(Records excerpted from a collection)
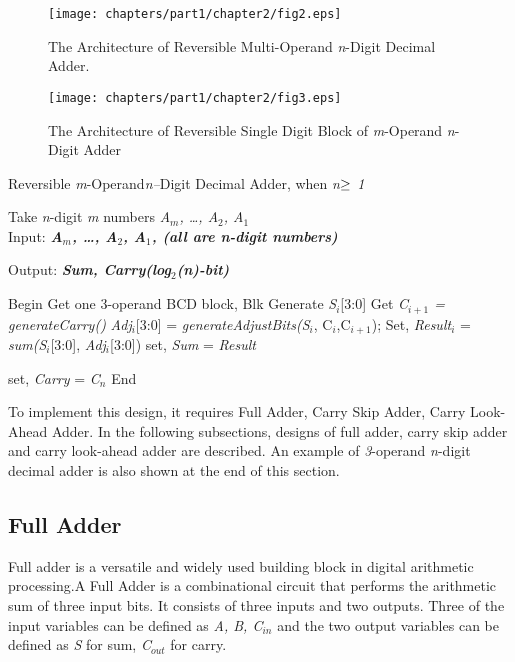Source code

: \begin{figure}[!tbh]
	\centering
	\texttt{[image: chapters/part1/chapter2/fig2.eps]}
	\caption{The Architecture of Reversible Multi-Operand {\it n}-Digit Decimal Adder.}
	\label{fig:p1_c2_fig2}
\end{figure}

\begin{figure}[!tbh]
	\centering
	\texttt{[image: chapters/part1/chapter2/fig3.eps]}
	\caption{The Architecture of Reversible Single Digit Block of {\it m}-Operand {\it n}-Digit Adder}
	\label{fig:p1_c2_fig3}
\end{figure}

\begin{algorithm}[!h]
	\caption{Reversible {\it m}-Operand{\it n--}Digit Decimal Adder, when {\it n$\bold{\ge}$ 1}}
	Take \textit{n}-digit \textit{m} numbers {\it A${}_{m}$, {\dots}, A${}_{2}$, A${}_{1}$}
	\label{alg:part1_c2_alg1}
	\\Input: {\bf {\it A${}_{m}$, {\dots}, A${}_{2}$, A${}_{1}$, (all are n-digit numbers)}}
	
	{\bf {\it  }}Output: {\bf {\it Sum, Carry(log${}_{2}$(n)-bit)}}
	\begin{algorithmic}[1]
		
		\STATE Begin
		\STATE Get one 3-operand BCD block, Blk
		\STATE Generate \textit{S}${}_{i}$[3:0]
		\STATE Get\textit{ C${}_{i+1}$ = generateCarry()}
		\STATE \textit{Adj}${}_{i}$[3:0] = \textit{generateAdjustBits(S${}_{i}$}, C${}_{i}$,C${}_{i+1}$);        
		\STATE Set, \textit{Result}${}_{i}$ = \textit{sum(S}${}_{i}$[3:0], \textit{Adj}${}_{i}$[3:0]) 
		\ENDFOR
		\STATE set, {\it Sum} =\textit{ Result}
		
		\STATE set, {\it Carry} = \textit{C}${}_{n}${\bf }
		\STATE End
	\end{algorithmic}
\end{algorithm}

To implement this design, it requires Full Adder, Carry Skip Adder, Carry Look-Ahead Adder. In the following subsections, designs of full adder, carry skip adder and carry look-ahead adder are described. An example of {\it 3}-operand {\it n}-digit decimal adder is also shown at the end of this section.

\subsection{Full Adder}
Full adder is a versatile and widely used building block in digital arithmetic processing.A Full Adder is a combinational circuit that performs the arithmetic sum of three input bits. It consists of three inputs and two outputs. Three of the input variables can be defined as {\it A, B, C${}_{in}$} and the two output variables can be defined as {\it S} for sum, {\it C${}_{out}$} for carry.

__Exercise aim__. Return only the lines running from the start of the entries above to the line that contains "Decimal Adder, when", inclusive, and omit every picture.

__Answer section__.
Source code

: \begin{figure}[!tbh]
	\centering
	\texttt{[image: chapters/part1/chapter2/fig2.eps]}
	\caption{The Architecture of Reversible Multi-Operand {\it n}-Digit Decimal Adder.}
	\label{fig:p1_c2_fig2}
\end{figure}

\begin{figure}[!tbh]
	\centering
	\texttt{[image: chapters/part1/chapter2/fig3.eps]}
	\caption{The Architecture of Reversible Single Digit Block of {\it m}-Operand {\it n}-Digit Adder}
	\label{fig:p1_c2_fig3}
\end{figure}

\begin{algorithm}[!h]
	\caption{Reversible {\it m}-Operand{\it n--}Digit Decimal Adder, when {\it n$\bold{\ge}$ 1}}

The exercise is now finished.